What exactly is the Apache Thrift?
So imagine the situation, where you have lots of applications written in different languages. In most popular scenario these are internal applications that perform various tasks and were written by separate development teams. How you enable those applications to talk to each other? Sure, you may add some REST APIs. But in many cases — especially when you transfer binary data — this solution doesn’t provide acceptable performance or maintainability.
How it works?
First, let’s have a look at Apache Thrift from developer’s point of view. Main concept of this framework is a service, which resembles classes that you know from object-oriented programming languages. Every service has methods, which are defined in a familiar way, using various data types implemented in Apache Thrift. The data types are mapped to their native counterparts in every language, so in case of simple ones, like int, they are mapped to integer in every language, but more complex, like set becomes, for example, array in PHP or HashSet in Java. The services are defined in so called Apache Thrift document, in which you use Interface Description Language (IDL) syntax (if you want to learn details about this syntax head to the official documentation: https://thrift.apache.org/docs/idl).
Then, from this file — using Apache Thrift compiler — you generate server and client stubs. These pieces of code are calling Apache Thrift library and you use them to implement server and clients — it’s like filling the blank spaces with the relevant code (i.e. creating objects, calling methods, etc.) to allow cross-communication between your applications. The code that you generate for both client and server is embedded in your application.

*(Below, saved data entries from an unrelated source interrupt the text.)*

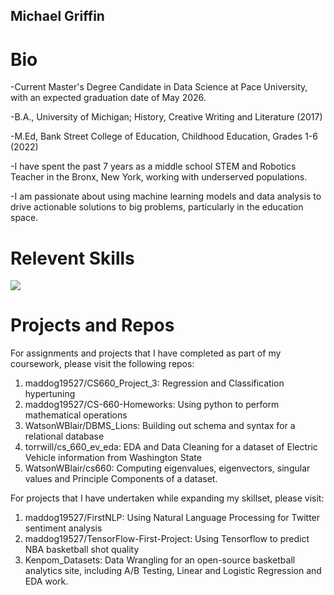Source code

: ## Michael Griffin

# Bio
-Current Master's Degree Candidate in Data Science at Pace University, with an expected graduation date of May 2026. 

-B.A., University of Michigan; History, Creative Writing and Literature (2017)

-M.Ed, Bank Street College of Education, Childhood Education, Grades 1-6 (2022)

-I have spent the past 7 years as a middle school STEM and Robotics Teacher in the Bronx, New York, working with underserved populations. 

-I am passionate about using machine learning models and data analysis to drive actionable solutions to big problems, particularly in the education space.

# Relevent Skills
![](https://img.shields.io/badge/Python-blue) 

# Projects and Repos

For assignments and projects that I have completed as part of my coursework, please visit the following repos:
1. maddog19527/CS660_Project_3: Regression and Classification hypertuning
2. maddog19527/CS-660-Homeworks: Using python to perform mathematical operations
3. WatsonWBlair/DBMS_Lions: Building out schema and syntax for a relational database
4. torrwill/cs_660_ev_eda: EDA and Data Cleaning for a dataset of Electric Vehicle information from Washington State
5. WatsonWBlair/cs660: Computing eigenvalues, eigenvectors, singular values and Principle Components of a dataset.

For projects that I have undertaken while expanding my skillset, please visit:
1. maddog19527/FirstNLP: Using Natural Language Processing for Twitter sentiment analysis
2. maddog19527/TensorFlow-First-Project: Using Tensorflow to predict NBA basketball shot quality
3. Kenpom_Datasets: Data Wrangling for an open-source basketball analytics site, including A/B Testing, Linear and Logistic Regression and EDA work.

<!---
maddog19527/maddog19527 is a ✨ special ✨ repository because its `README.md` (this file) appears on your GitHub profile.
You can click the Preview link to take a look at your changes.
--->

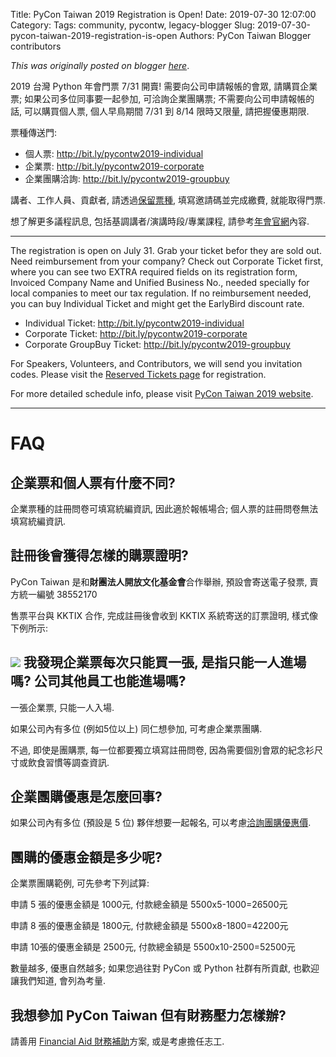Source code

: Title: PyCon Taiwan 2019 Registration is Open!
Date: 2019-07-30 12:07:00
Category:
Tags: community, pycontw, legacy-blogger
Slug: 2019-07-30-pycon-taiwan-2019-registration-is-open
Authors: PyCon Taiwan Blogger contributors

*This was originally posted on blogger [here](https://pycontw.blogspot.com/2019/07/pycon-taiwan-2019-registration-is-open.html)*.

<!--more-->

2019 台灣 Python 年會門票 7/31 開賣! 需要向公司申請報帳的會眾, 請購買企業票; 如果公司多位同事要一起參加, 可洽詢企業團購票; 不需要向公司申請報帳的話, 可以購買個人票, 個人早鳥期間 7/31 到 8/14 限時又限量, 請把握優惠期限.


票種傳送門:


* 個人票: <http://bit.ly/pycontw2019-individual>
* 企業票: <http://bit.ly/pycontw2019-corporate>
* 企業團購洽詢: <http://bit.ly/pycontw2019-groupbuy>


講者、工作人員、貢獻者, 請透過[保留票種](http://bit.ly/pycontw2019-reserved), 填寫邀請碼並完成繳費, 就能取得門票.


想了解更多議程訊息, 包括基調講者/演講時段/專業課程, 請參考[年會官網](http://tw.pycon.org/2019)內容.




---


The registration is open on July 31. Grab your ticket befor they are sold out. Need reimbursement from your company? Check out Corporate Ticket first, where you can see two EXTRA required fields on its registration form, Invoiced Company Name and Unified Business No., needed specially for local companies to meet our tax regulation. If no reimbursement needed, you can buy Individual Ticket and might get the EarlyBird discount rate.


* Individual Ticket: <http://bit.ly/pycontw2019-individual>
* Corporate Ticket: <http://bit.ly/pycontw2019-corporate>
* Corporate GroupBuy Ticket: <http://bit.ly/pycontw2019-groupbuy>


For Speakers, Volunteers, and Contributors, we will send you invitation codes. Please visit the [Reserved Tickets page](http://bit.ly/pycontw2019-reserved) for registration.


For more detailed schedule info, please visit [PyCon Taiwan 2019 website](http://tw.pycon.org/2019).




---


FAQ
===


企業票和個人票有什麼不同?
-------------


企業票種的註冊問卷可填寫統編資訊, 因此適於報帳場合; 個人票的註冊問卷無法填寫統編資訊.


註冊後會獲得怎樣的購票證明?
--------------


PyCon Taiwan 是和**財團法人開放文化基金會**合作舉辦, 預設會寄送電子發票, 賣方統一編號 38552170


售票平台與 KKTIX 合作, 完成註冊後會收到 KKTIX 系統寄送的訂票證明, 樣式像下例所示:



[![](https://4.bp.blogspot.com/-Dp3ce5KF9BI/XUlBycOHkzI/AAAAAAAAW7g/DmOSmeWF6kYR2LPWLJm8MJvUDdEaXxJ_gCLcBGAs/s1600/kktix-individual-ticket.png)](https://4.bp.blogspot.com/-Dp3ce5KF9BI/XUlBycOHkzI/AAAAAAAAW7g/DmOSmeWF6kYR2LPWLJm8MJvUDdEaXxJ_gCLcBGAs/s1600/kktix-individual-ticket.png)
我發現企業票每次只能買一張, 是指只能一人進場嗎? 公司其他員工也能進場嗎?
--------------------------------------


一張企業票, 只能一人入場.


如果公司內有多位 (例如5位以上) 同仁想參加, 可考慮企業票團購.


不過, 即使是團購票, 每一位都要獨立填寫註冊問卷, 因為需要個別會眾的紀念衫尺寸或飲食習慣等調查資訊.


企業團購優惠是怎麼回事?
------------


如果公司內有多位 (預設是 5 位) 夥伴想要一起報名, 可以考慮[洽詢團購優惠價](http://bit.ly/pycontw2019-groupbuy).


團購的優惠金額是多少呢?
------------


企業票團購範例, 可先參考下列試算:  

申請 5 張的優惠金額是 1000元, 付款總金額是 5500x5-1000=26500元  

申請 8 張的優惠金額是 1800元, 付款總金額是 5500x8-1800=42200元  

申請 10張的優惠金額是 2500元, 付款總金額是 5500x10-2500=52500元


數量越多, 優惠自然越多; 如果您過往對 PyCon 或 Python 社群有所貢獻, 也歡迎讓我們知道, 會列為考量.


我想參加 PyCon Taiwan 但有財務壓力怎樣辦?
----------------------------


請善用 [Financial Aid 財務補助](https://tw.pycon.org/2019/registration/financial-aid/)方案, 或是考慮擔任志工.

It is illustrated in the following image:
Figure 1. Source: “Learning Apache Thrift”, Krzysztof Rakowski, Packt Publishing, December 2015
Before we get to the example code, which will explain this concept, let’s have a quick look at the architecture of Apache Thrift. It is illustrated with the following simple image:
Figure 2. Source: “Learning Apache Thrift”, Krzysztof Rakowski, Packt Publishing, December 2015
Transport provides a way to read and write payload from and to the medium you use (most commonly — a network or a socket). Protocol is mostly independent of the transport used and is responsible for encoding and decoding the data, so it can be transmitted. Most popular protocols are: binary, compact (Thrift’s own) or JSON. Processor is generated automatically by the Apache Thrift compiler.
These three layers are combined in server and client codes. When you want two applications to communicate with each other, you need to use the same set of transport and protocol for encoding and decoding the information — you will see it in the examples in a while.
To start with Apache Thrift you need to install the compiler and libraries. To do so, you may use your Linux distribution’s package manager (i.e. sudo apt-get install thrift) or build from source (link: https://thrift.apache.org/docs/BuildingFromSource). This example is very basic, just to show you the general idea. If you are interested in more advanced examples, you are free to experiment yourself by reading official documentation or a book (which I recommend at the end of the article).
Our service will be very simple, using only basic types and stack elements. It will expose method add, accepting two integers and returning their sum. We will be calling PHP server over HTTP from Python client.
Note, that this is just simple example — without error handling, performance and reliability. It’s definitely not suitable for anything other than your own experimental work and learning.
Let’s construct our Apache Thrift document in IDL:
As you see, this basic document contains everything that is needed to create a service: some general information defining the environment, such as namespaces for programming languages and information about types used. Then, there is declaration of a service with a method. The method is extremely simple: it takes two integers and returns another integer.
This description of the service is everything that Apache Thrift needs to generate client and server stubs that we discussed earlier. To do that, run the following command:
Now you can examine gen-php and gen-py directories and admire the amount of work, that Apache Thrift did for you. The most interesting for us are files gen-py/adder/AddService.py and gen-php/adder/AddService.php, which contain interfaces that we will implement and client classes. Don’t be discouraged by their complexity — you won’t edit them directly nor need to fully understand, what’s going on. Using the benefits of object oriented programming, we will be only extending the objects provided by the generator :)
So, let’s start with filling in the blanks for the server code. As mentioned before, our server will be written in PHP. I chose this language for the example, as it is very easy to implement and run.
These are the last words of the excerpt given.